Held 19-20 October, the conference was hosted by Africa University. “Although leadership globally is often associated with men, in reality women have played, and continue to play, significant leadership roles,” said Chitando. "The ideology of patriarchy has constantly sought to undermine women’s leadership roles in society, while overplaying men’s leadership roles.”
In the paper, Chitando examines the role of churches in promoting African women’s transformative leadership. “In the first section of the paper, I outline the major challenges facing the continent,” Chitando said. “In the second section, I highlight the role of the churches in promoting African women’s transformative leadership in addressing the continent’s holistic development.”
In the third section, Chitando outlines how churches in Africa can enhance women’s transformative leadership. “In conclusion, I argue that churches in Africa remain strategically positioned to promote women’s transformative leadership for holistic development of the continent,” Chitando said. “This presentation seeks to highlight the critical role played by African Christian women’s transformative leadership in the continent’s development.”
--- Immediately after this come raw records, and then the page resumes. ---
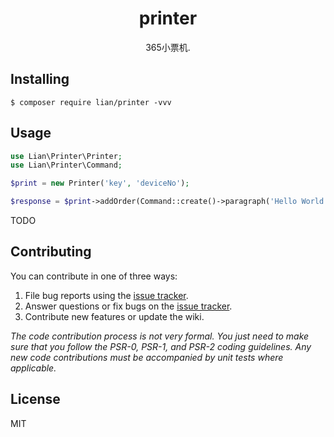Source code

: <h1 align="center"> printer </h1>

<p align="center"> 365小票机.</p>


## Installing

```shell
$ composer require lian/printer -vvv
```

## Usage
```php
use Lian\Printer\Printer;
use Lian\Printer\Command;

$print = new Printer('key', 'deviceNo');

$response = $print->addOrder(Command::create()->paragraph('Hello World'));
```
TODO

## Contributing

You can contribute in one of three ways:

1. File bug reports using the [issue tracker](https://github.com/lian/printer/issues).
2. Answer questions or fix bugs on the [issue tracker](https://github.com/lian/printer/issues).
3. Contribute new features or update the wiki.

_The code contribution process is not very formal. You just need to make sure that you follow the PSR-0, PSR-1, and PSR-2 coding guidelines. Any new code contributions must be accompanied by unit tests where applicable._

## License

MIT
While recognising that Africa is characterised by multiple religions that include African Traditional Religions, the Baha’i Faith, Buddhism, Christianity, Hinduism, Islam, Rastafari and others, Chitando’s review focuses specifically on African Christian women’s transformative leadership and how it has the potential to change the continent’s fortunes.
“While there have been some very effective male leaders in Africa after independence, the sad truth is that most of them have been guided by very problematic leadership styles,” Chitando said. “Influenced by patriarchy and aggressive masculinities, many male leaders have failed to guide their nations, organisations and communities to prosperity.”
This is despite the fact that the continent is blessed with abundant natural and human resources, Chitando noted. “Africa is incredibly rich and does not need to carry a begging bowl to other continents,” Chitando said.
African Christian women seek to express a new way of leading that recognises the rights and dignity of all,” Chitando said.